Your objective. The entries shown here must be retyped in full, with no pictures included.

Provided records.
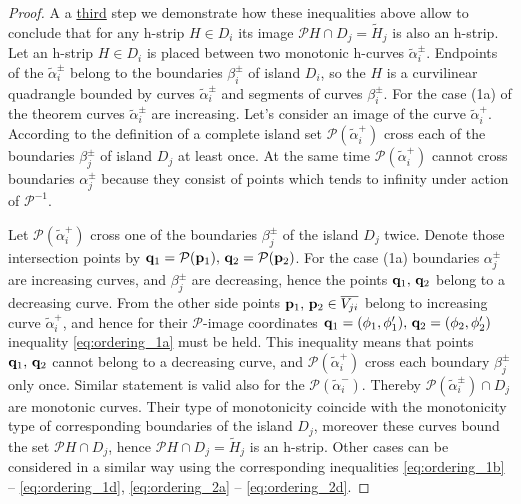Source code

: \begin{proof}
	A a \underline{third} step we demonstrate how these inequalities above allow to conclude that for any h-strip $H \in D_i$ its image $\mathcal{P} H \cap D_j = \widetilde{H}_j$ is also an h-strip.
	Let an h-strip $H \in D_i$ is placed between two monotonic h-curves $\widetilde{\alpha}_i^{\pm}$.
	Endpoints of the $\widetilde{\alpha}_i^{\pm}$ belong to the boundaries $\beta_i^{\pm}$ of island $D_i$, so the $H$ is a curvilinear quadrangle bounded by curves $\widetilde{\alpha}_i^{\pm}$ and segments of curves $\beta_i^{\pm}$.
	For the case (1a) of the theorem curves $\widetilde{\alpha}_i^{\pm}$  are increasing.
	Let's consider an image of the curve $\widetilde{\alpha}_i^+$.
	According to the definition of a complete island set $\mathcal{P} (\widetilde{\alpha}_i^+)$ cross each of the boundaries $\beta_j^{\pm}$ of island $D_j$ at least once.
	At the same time $\mathcal{P} (\widetilde{\alpha}_i^+)$ cannot cross boundaries $\alpha_j^{\pm}$ because they consist of points which tends to infinity under action of $\mathcal{P}^{-1}$.
	
	Let $\mathcal{P} (\widetilde{\alpha}_i^+)$ cross one of the boundaries $\beta_j^{\pm}$ of the island $D_j$ twice.
	Denote those intersection points by $\vb{q}_1 = \mathcal{P}(\vb{p}_1), \, \vb{q}_2 = \mathcal{P}(\vb{p}_2)$.
	For the case (1a) boundaries $\alpha_j^{\pm}$ are increasing curves, and $\beta_j^{\pm}$ are decreasing, hence the points $\vb{q}_1, \, \vb{q}_2$ belong to a decreasing curve.
	From the other side points $\vb{p}_1, \, \vb{p}_2 \in \overline{V_{ji}}$ belong to increasing curve $\widetilde{\alpha}_i^+$, and hence for their $\mathcal{P}$-image coordinates $\vb{q}_1 = (\phi_1, \phi_1'), \, \vb{q}_2 = (\phi_2, \phi_2')$ inequality \eqref{eq:ordering_1a} must be held.
	This inequality means that points $\vb{q}_1, \, \vb{q}_2$ cannot belong to a decreasing curve, and $\mathcal{P} (\widetilde{\alpha}_i^+)$ cross each boundary $\beta_j^{\pm}$ only once.
	Similar statement is valid also for the $\mathcal{P} (\widetilde{\alpha}_i^-)$.
	Thereby $\mathcal{P} (\widetilde{\alpha}_i^{\pm}) \cap D_j$ are monotonic curves.
	Their type of monotonicity coincide with the monotonicity type of corresponding boundaries of the island $D_j$, moreover these curves bound the set $\mathcal{P} H \cap D_j$, hence $\mathcal{P} H \cap D_j = \widetilde{H}_j$ is an h-strip.
	Other cases can be considered in a similar way using the corresponding inequalities \eqref{eq:ordering_1b} -- \eqref{eq:ordering_1d}, \eqref{eq:ordering_2a} -- \eqref{eq:ordering_2d}.
	

\end{proof}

Response.
Source code

: \begin{proof}
	A a \underline{third} step we demonstrate how these inequalities above allow to conclude that for any h-strip $H \in D_i$ its image $\mathcal{P} H \cap D_j = \widetilde{H}_j$ is also an h-strip.
	Let an h-strip $H \in D_i$ is placed between two monotonic h-curves $\widetilde{\alpha}_i^{\pm}$.
	Endpoints of the $\widetilde{\alpha}_i^{\pm}$ belong to the boundaries $\beta_i^{\pm}$ of island $D_i$, so the $H$ is a curvilinear quadrangle bounded by curves $\widetilde{\alpha}_i^{\pm}$ and segments of curves $\beta_i^{\pm}$.
	For the case (1a) of the theorem curves $\widetilde{\alpha}_i^{\pm}$  are increasing.
	Let's consider an image of the curve $\widetilde{\alpha}_i^+$.
	According to the definition of a complete island set $\mathcal{P} (\widetilde{\alpha}_i^+)$ cross each of the boundaries $\beta_j^{\pm}$ of island $D_j$ at least once.
	At the same time $\mathcal{P} (\widetilde{\alpha}_i^+)$ cannot cross boundaries $\alpha_j^{\pm}$ because they consist of points which tends to infinity under action of $\mathcal{P}^{-1}$.
	
	Let $\mathcal{P} (\widetilde{\alpha}_i^+)$ cross one of the boundaries $\beta_j^{\pm}$ of the island $D_j$ twice.
	Denote those intersection points by $\vb{q}_1 = \mathcal{P}(\vb{p}_1), \, \vb{q}_2 = \mathcal{P}(\vb{p}_2)$.
	For the case (1a) boundaries $\alpha_j^{\pm}$ are increasing curves, and $\beta_j^{\pm}$ are decreasing, hence the points $\vb{q}_1, \, \vb{q}_2$ belong to a decreasing curve.
	From the other side points $\vb{p}_1, \, \vb{p}_2 \in \overline{V_{ji}}$ belong to increasing curve $\widetilde{\alpha}_i^+$, and hence for their $\mathcal{P}$-image coordinates $\vb{q}_1 = (\phi_1, \phi_1'), \, \vb{q}_2 = (\phi_2, \phi_2')$ inequality \eqref{eq:ordering_1a} must be held.
	This inequality means that points $\vb{q}_1, \, \vb{q}_2$ cannot belong to a decreasing curve, and $\mathcal{P} (\widetilde{\alpha}_i^+)$ cross each boundary $\beta_j^{\pm}$ only once.
	Similar statement is valid also for the $\mathcal{P} (\widetilde{\alpha}_i^-)$.
	Thereby $\mathcal{P} (\widetilde{\alpha}_i^{\pm}) \cap D_j$ are monotonic curves.
	Their type of monotonicity coincide with the monotonicity type of corresponding boundaries of the island $D_j$, moreover these curves bound the set $\mathcal{P} H \cap D_j$, hence $\mathcal{P} H \cap D_j = \widetilde{H}_j$ is an h-strip.
	Other cases can be considered in a similar way using the corresponding inequalities \eqref{eq:ordering_1b} -- \eqref{eq:ordering_1d}, \eqref{eq:ordering_2a} -- \eqref{eq:ordering_2d}.
	

\end{proof}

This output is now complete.